Born in Miami to a French mother and Haitian father, McLorin Salvant spoke French as her first language. She began her studies in the classical music tradition, starting on piano at age five and joining the Miami Choral Society at age eight. When it came time for college, McLorin Salvant bypassed U.S. conservatories and jazz schools, heading instead to Aix-en-Provence in France, where she continued to develop as a singer, but with an emphasis on Classical and Baroque vocal music as well as jazz.

Since then, she has added deep studies of selected jazz artists, notably early blues singer Bessie Smith, to her arsenal. Her shows move seamlessly from evocations of Smith, Billie Holiday, and Dinah Washington to more open jazz stylings, folk songs like “John Henry Was A Steel Driving Man,” and pop covers. Her voice moves from deep, throaty storytelling to high, operatic notes.

Her moves among musical styles feel not so much like a constant synthesis as a curated move through genres, touching on classic blues, combo jazz, and torch singing in their turn. Her showy personality, breathtaking grasp of wide-ranging material, and virtuosic pipes are a compelling combination.

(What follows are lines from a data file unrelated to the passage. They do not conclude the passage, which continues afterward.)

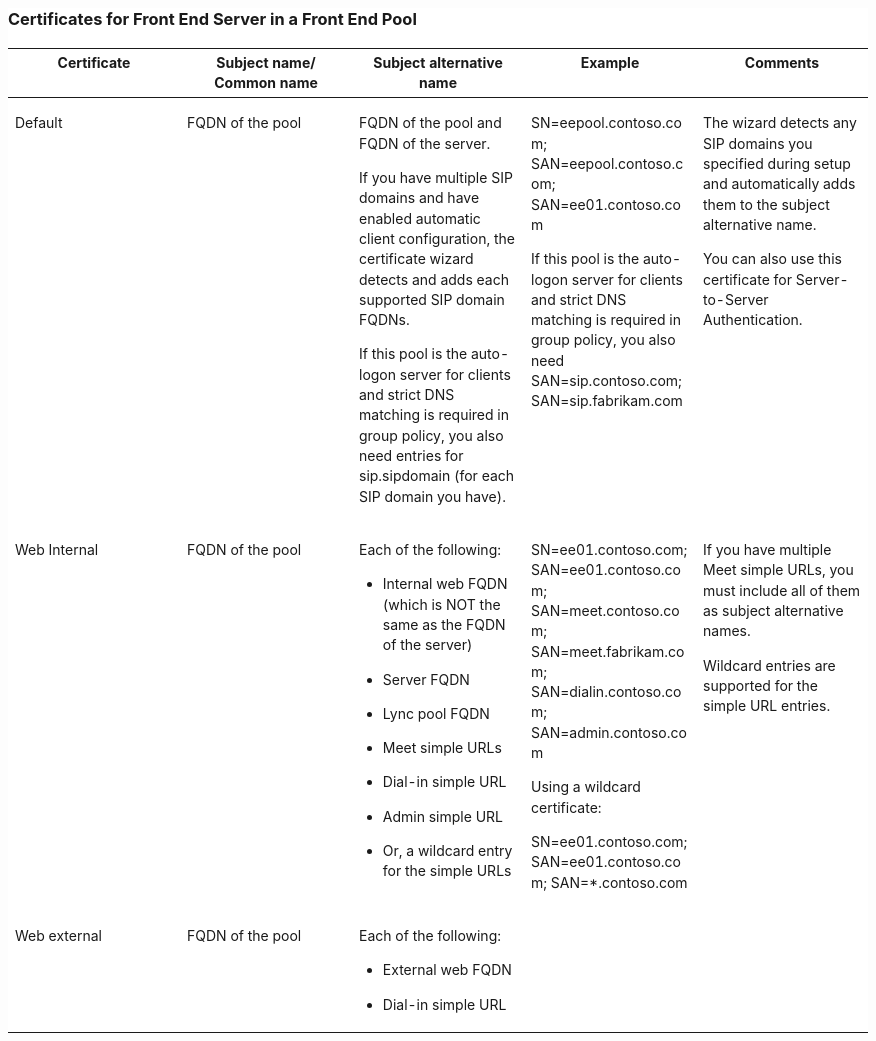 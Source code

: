 
### Certificates for Front End Server in a Front End Pool

<table>
<colgroup>
<col style="width: 20%" />
<col style="width: 20%" />
<col style="width: 20%" />
<col style="width: 20%" />
<col style="width: 20%" />
</colgroup>
<thead>
<tr class="header">
<th>Certificate</th>
<th>Subject name/ Common name</th>
<th>Subject alternative name</th>
<th>Example</th>
<th>Comments</th>
</tr>
</thead>
<tbody>
<tr class="odd">
<td><p>Default</p></td>
<td><p>FQDN of the pool</p></td>
<td><p>FQDN of the pool and FQDN of the server.</p>
<p>If you have multiple SIP domains and have enabled automatic client configuration, the certificate wizard detects and adds each supported SIP domain FQDNs.</p>
<p>If this pool is the auto-logon server for clients and strict DNS matching is required in group policy, you also need entries for sip.sipdomain (for each SIP domain you have).</p></td>
<td><p>SN=eepool.contoso.com; SAN=eepool.contoso.com; SAN=ee01.contoso.com</p>
<p>If this pool is the auto-logon server for clients and strict DNS matching is required in group policy, you also need SAN=sip.contoso.com; SAN=sip.fabrikam.com</p></td>
<td><p>The wizard detects any SIP domains you specified during setup and automatically adds them to the subject alternative name.</p>
<p>You can also use this certificate for Server-to-Server Authentication.</p></td>
</tr>
<tr class="even">
<td><p>Web Internal</p></td>
<td><p>FQDN of the pool</p></td>
<td><p>Each of the following:</p>
<ul>
<li><p>Internal web FQDN (which is NOT the same as the FQDN of the server)</p></li>
<li><p>Server FQDN</p></li>
<li><p>Lync pool FQDN</p></li>
<li><p>Meet simple URLs</p></li>
<li><p>Dial-in simple URL</p></li>
<li><p>Admin simple URL</p></li>
<li><p>Or, a wildcard entry for the simple URLs</p></li>
</ul></td>
<td><p>SN=ee01.contoso.com; SAN=ee01.contoso.com; SAN=meet.contoso.com; SAN=meet.fabrikam.com; SAN=dialin.contoso.com; SAN=admin.contoso.com</p>
<p>Using a wildcard certificate:</p>
<p>SN=ee01.contoso.com; SAN=ee01.contoso.com; SAN=*.contoso.com</p></td>
<td><p>If you have multiple Meet simple URLs, you must include all of them as subject alternative names.</p>
<p>Wildcard entries are supported for the simple URL entries.</p></td>
</tr>
<tr class="odd">
<td><p>Web external</p></td>
<td><p>FQDN of the pool</p></td>
<td><p>Each of the following:</p>
<ul>
<li><p>External web FQDN</p></li>
<li><p>Dial-in simple URL</p></li> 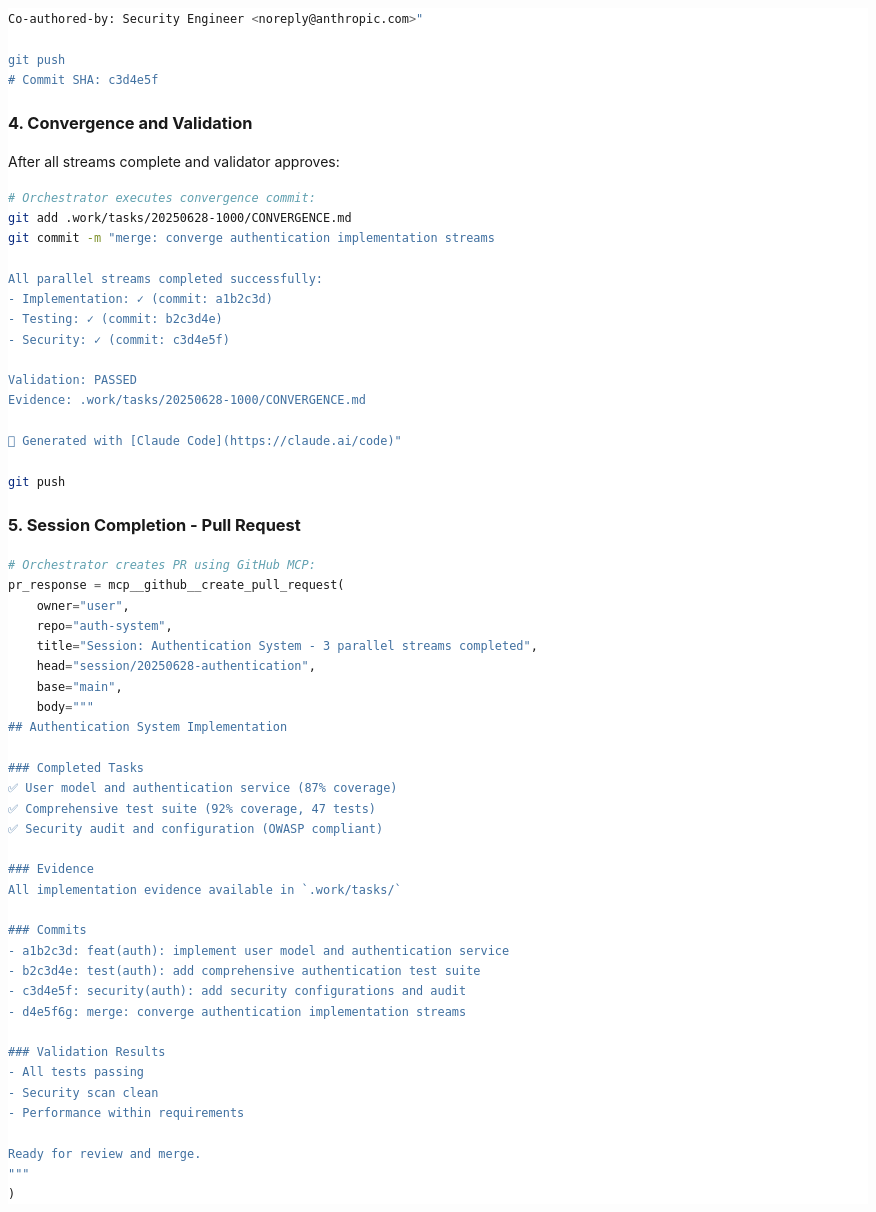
 ```bash
Co-authored-by: Security Engineer <noreply@anthropic.com>"

git push
# Commit SHA: c3d4e5f
```

### 4. Convergence and Validation

After all streams complete and validator approves:
```bash
# Orchestrator executes convergence commit:
git add .work/tasks/20250628-1000/CONVERGENCE.md
git commit -m "merge: converge authentication implementation streams

All parallel streams completed successfully:
- Implementation: ✓ (commit: a1b2c3d)
- Testing: ✓ (commit: b2c3d4e) 
- Security: ✓ (commit: c3d4e5f)

Validation: PASSED
Evidence: .work/tasks/20250628-1000/CONVERGENCE.md

🤖 Generated with [Claude Code](https://claude.ai/code)"

git push
```

### 5. Session Completion - Pull Request

```python
# Orchestrator creates PR using GitHub MCP:
pr_response = mcp__github__create_pull_request(
    owner="user",
    repo="auth-system",
    title="Session: Authentication System - 3 parallel streams completed",
    head="session/20250628-authentication",
    base="main",
    body="""
## Authentication System Implementation

### Completed Tasks
✅ User model and authentication service (87% coverage)
✅ Comprehensive test suite (92% coverage, 47 tests)
✅ Security audit and configuration (OWASP compliant)

### Evidence
All implementation evidence available in `.work/tasks/`

### Commits
- a1b2c3d: feat(auth): implement user model and authentication service
- b2c3d4e: test(auth): add comprehensive authentication test suite
- c3d4e5f: security(auth): add security configurations and audit
- d4e5f6g: merge: converge authentication implementation streams

### Validation Results
- All tests passing
- Security scan clean
- Performance within requirements

Ready for review and merge.
"""
)
```
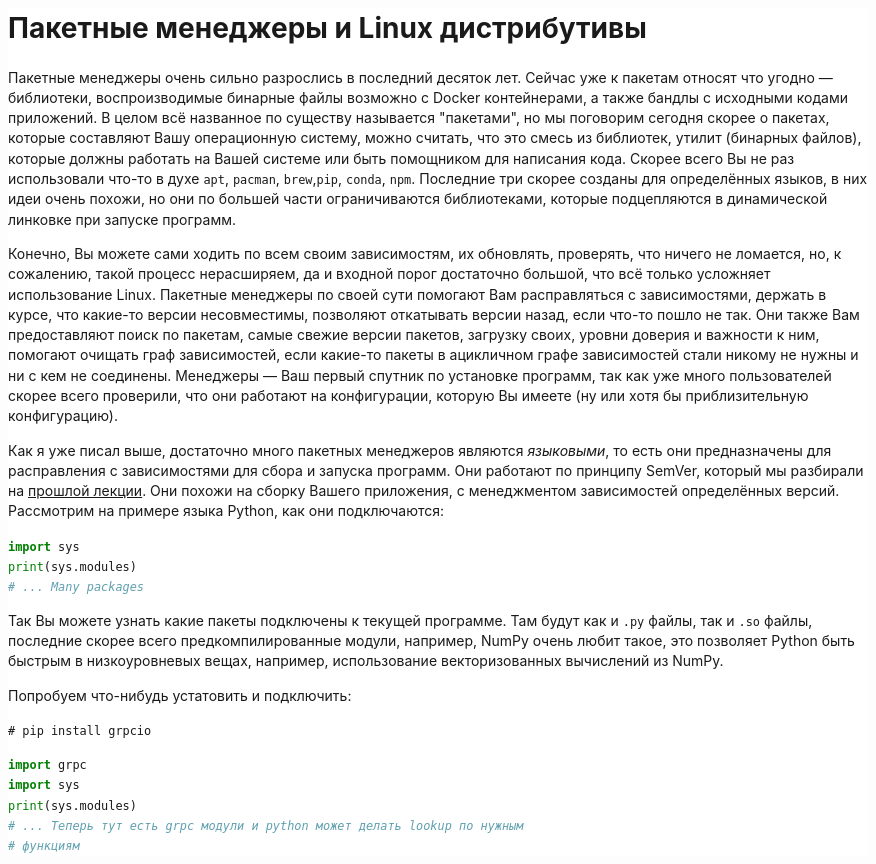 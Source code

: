 # Пакетные менеджеры и Linux дистрибутивы

Пакетные менеджеры очень сильно разрослись в последний десяток лет. Сейчас уже к
пакетам относят что угодно &mdash; библиотеки, воспроизводимые бинарные файлы
возможно с Docker контейнерами, а также бандлы с исходными кодами
приложений. В целом всё названное по существу называется "пакетами", но мы
поговорим сегодня скорее о пакетах, которые составляют Вашу операционную
систему, можно считать, что это смесь из библиотек, утилит (бинарных файлов),
которые должны работать на Вашей системе или быть помощником для написания кода.
Скорее всего Вы не раз использовали что-то в духе `apt`, `pacman`, `brew`,`pip`,
`conda`, `npm`. Последние три скорее созданы для определённых языков, в них идеи
очень похожи, но они по большей части ограничиваются библиотеками, которые
подцепляются в динамической линковке при запуске программ.

Конечно, Вы можете сами ходить по всем своим зависимостям, их обновлять,
проверять, что ничего не ломается, но, к сожалению, такой процесс нерасширяем,
да и входной порог достаточно большой, что всё только усложняет использование
Linux. Пакетные менеджеры по своей сути помогают Вам расправляться с
зависимостями, держать в курсе, что какие-то версии несовместимы, позволяют
откатывать версии назад, если что-то пошло не так. Они также Вам предоставляют
поиск по пакетам, самые свежие версии пакетов, загрузку своих, уровни доверия и
важности к ним, помогают очищать граф зависимостей, если какие-то пакеты в
ацикличном графе зависимостей стали никому не нужны и ни с кем не соединены.
Менеджеры &mdash; Ваш первый спутник по установке программ, так как уже много
пользователей скорее всего проверили, что они работают на конфигурации, которую
Вы имеете (ну или хотя бы приблизительную конфигурацию).

Как я уже писал выше, достаточно много пакетных менеджеров являются _языковыми_,
то есть они предназначены для расправления с зависимостями для сбора и запуска
программ. Они работают по принципу SemVer, который мы разбирали на [прошлой лекции](../build_systems).
Они похожи на сборку Вашего приложения, с менеджментом зависимостей
определённых версий. Рассмотрим на примере языка Python, как они подключаются:

```python
import sys
print(sys.modules)
# ... Many packages
```

Так Вы можете узнать какие пакеты подключены к текущей программе. Там будут
как и `.py` файлы, так и `.so` файлы, последние скорее всего
предкомпилированные модули, например, NumPy очень любит такое, это позволяет
Python быть быстрым в низкоуровневых вещах, например, использование
векторизованных вычислений из NumPy.

Попробуем что-нибудь устатовить и подключить:

```console
# pip install grpcio
```

```python
import grpc
import sys
print(sys.modules)
# ... Теперь тут есть grpc модули и python может делать lookup по нужным
# функциям
```
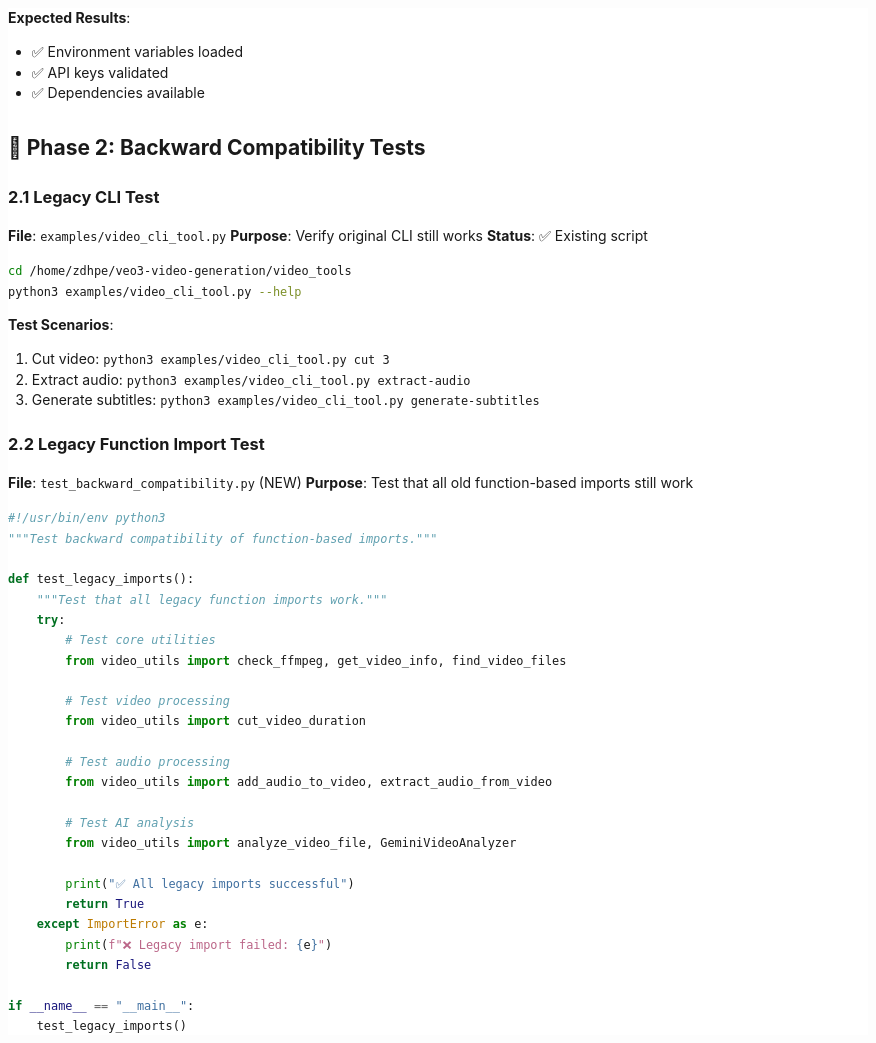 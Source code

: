 **Expected Results**:
- ✅ Environment variables loaded
- ✅ API keys validated
- ✅ Dependencies available

## 🔄 Phase 2: Backward Compatibility Tests

### 2.1 Legacy CLI Test
**File**: `examples/video_cli_tool.py`
**Purpose**: Verify original CLI still works
**Status**: ✅ Existing script

```bash
cd /home/zdhpe/veo3-video-generation/video_tools
python3 examples/video_cli_tool.py --help
```

**Test Scenarios**:
1. Cut video: `python3 examples/video_cli_tool.py cut 3`
2. Extract audio: `python3 examples/video_cli_tool.py extract-audio`
3. Generate subtitles: `python3 examples/video_cli_tool.py generate-subtitles`

### 2.2 Legacy Function Import Test
**File**: `test_backward_compatibility.py` (NEW)
**Purpose**: Test that all old function-based imports still work

```python
#!/usr/bin/env python3
"""Test backward compatibility of function-based imports."""

def test_legacy_imports():
    """Test that all legacy function imports work."""
    try:
        # Test core utilities
        from video_utils import check_ffmpeg, get_video_info, find_video_files
        
        # Test video processing
        from video_utils import cut_video_duration
        
        # Test audio processing
        from video_utils import add_audio_to_video, extract_audio_from_video
        
        # Test AI analysis
        from video_utils import analyze_video_file, GeminiVideoAnalyzer
        
        print("✅ All legacy imports successful")
        return True
    except ImportError as e:
        print(f"❌ Legacy import failed: {e}")
        return False

if __name__ == "__main__":
    test_legacy_imports()
```
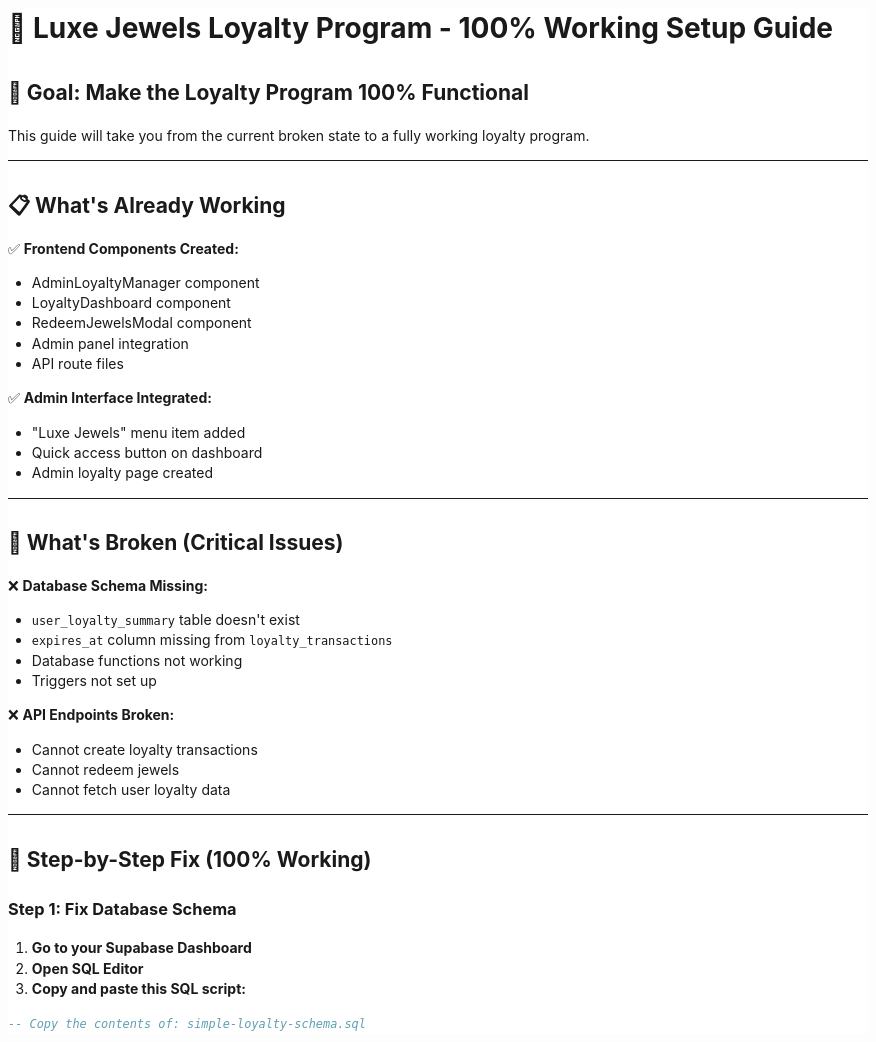 # 🚀 **Luxe Jewels Loyalty Program - 100% Working Setup Guide**

## 🎯 **Goal: Make the Loyalty Program 100% Functional**

This guide will take you from the current broken state to a fully working loyalty program.

---

## 📋 **What's Already Working**

✅ **Frontend Components Created:**
- AdminLoyaltyManager component
- LoyaltyDashboard component  
- RedeemJewelsModal component
- Admin panel integration
- API route files

✅ **Admin Interface Integrated:**
- "Luxe Jewels" menu item added
- Quick access button on dashboard
- Admin loyalty page created

---

## 🚨 **What's Broken (Critical Issues)**

❌ **Database Schema Missing:**
- `user_loyalty_summary` table doesn't exist
- `expires_at` column missing from `loyalty_transactions`
- Database functions not working
- Triggers not set up

❌ **API Endpoints Broken:**
- Cannot create loyalty transactions
- Cannot redeem jewels
- Cannot fetch user loyalty data

---

## 🔧 **Step-by-Step Fix (100% Working)**

### **Step 1: Fix Database Schema**

1. **Go to your Supabase Dashboard**
2. **Open SQL Editor**
3. **Copy and paste this SQL script:**

```sql
-- Copy the contents of: simple-loyalty-schema.sql
```
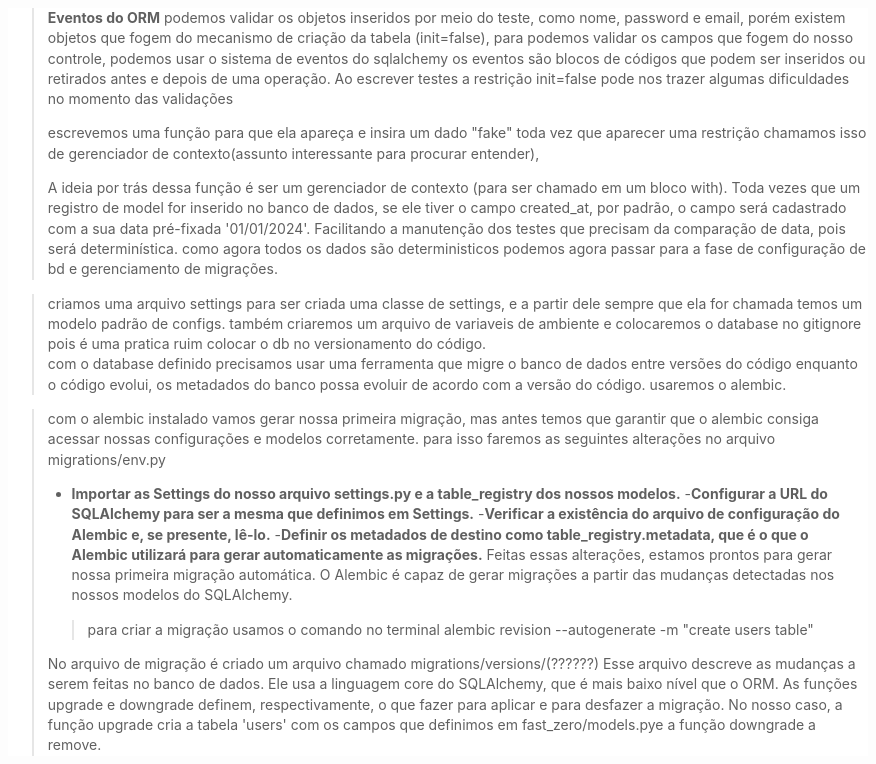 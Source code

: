>
>**Eventos do ORM** podemos validar os objetos inseridos por meio do teste, como nome, password e email, porém
>existem objetos que fogem do mecanismo de criação da tabela (init=false), para podemos validar os campos
> que fogem do nosso controle, podemos usar o sistema de eventos do sqlalchemy
>os eventos são blocos de códigos que podem ser inseridos ou retirados antes e depois de uma operação.
>Ao escrever testes a restrição init=false pode nos trazer algumas dificuldades no momento das validações
>
> escrevemos uma função para que ela apareça e insira um dado "fake" toda vez que aparecer uma restrição
>chamamos isso de gerenciador de contexto(assunto interessante para procurar entender),
> 
>A ideia por trás dessa função é ser um gerenciador de contexto (para ser chamado em um bloco with). 
>Toda vezes que um registro de model for inserido no banco de dados, se ele tiver o campo created_at, por
>padrão, o campo será cadastrado com a sua data pré-fixada '01/01/2024'. Facilitando a manutenção dos testes
>que precisam da comparação de data, pois será determinística. como agora todos os dados são deterministicos
>podemos agora passar para a fase de configuração de bd e gerenciamento de migrações.
>

>
>criamos uma arquivo settings para ser criada uma classe de settings, e a partir dele sempre que ela for
>chamada temos um modelo padrão de configs. também criaremos um arquivo de variaveis de ambiente e colocaremos
> o database no gitignore pois é uma pratica ruim colocar o db no versionamento do código.  
>com o database definido precisamos usar uma ferramenta que migre o banco de dados entre versões do código
>enquanto o código evolui, os metadados do banco possa evoluir de acordo com a versão do código.
>usaremos o alembic.
>

>
>com o alembic instalado vamos gerar nossa primeira migração, mas antes temos que garantir que o alembic consiga 
>acessar nossas configurações e modelos corretamente. para isso faremos as seguintes alterações no arquivo
>migrations/env.py
>- **Importar as Settings do nosso arquivo settings.py e a table_registry dos nossos modelos.**
>-**Configurar a URL do SQLAlchemy para ser a mesma que definimos em Settings.**
>-**Verificar a existência do arquivo de configuração do Alembic e, se presente, lê-lo.**
>-**Definir os metadados de destino como table_registry.metadata, que é o que o Alembic utilizará para gerar automaticamente as migrações.**
>Feitas essas alterações, estamos prontos para gerar nossa primeira migração automática. O Alembic é capaz de gerar migrações a 
> partir das mudanças detectadas nos nossos modelos do SQLAlchemy.
>> para criar a migração usamos o comando no terminal
>> alembic revision --autogenerate -m "create users table"
>
> No arquivo de migração é criado um arquivo chamado migrations/versions/(??????)
>Esse arquivo descreve as mudanças a serem feitas no banco de dados. Ele usa a linguagem core do SQLAlchemy, que é mais baixo nível que o ORM.
>As funções upgrade e downgrade definem, respectivamente, o que fazer para aplicar e para desfazer a migração. No nosso caso, a função upgrade
>cria a tabela 'users' com os campos que definimos em fast_zero/models.pye a função downgrade a remove.
>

She often sings rarely performed chestnuts, like the comedic blues of Bert Williams’ 1906 composition “Nobody” and the vamping, racially incorrect “You Bring Out the Savage In Me” from the 1930s, complete with Tarzan-style yodeling. “I’m trying to get people to think a little bit about who they are and how they relate to other people in society and how they think about race or sexism or homophobia or whatever it is,” McLorin Savant told the San Jose Mercury News. “But I’m not trying to be a political artist. The main thing is to generate deep, deep emotions in people and to get them away from their everyday lives.”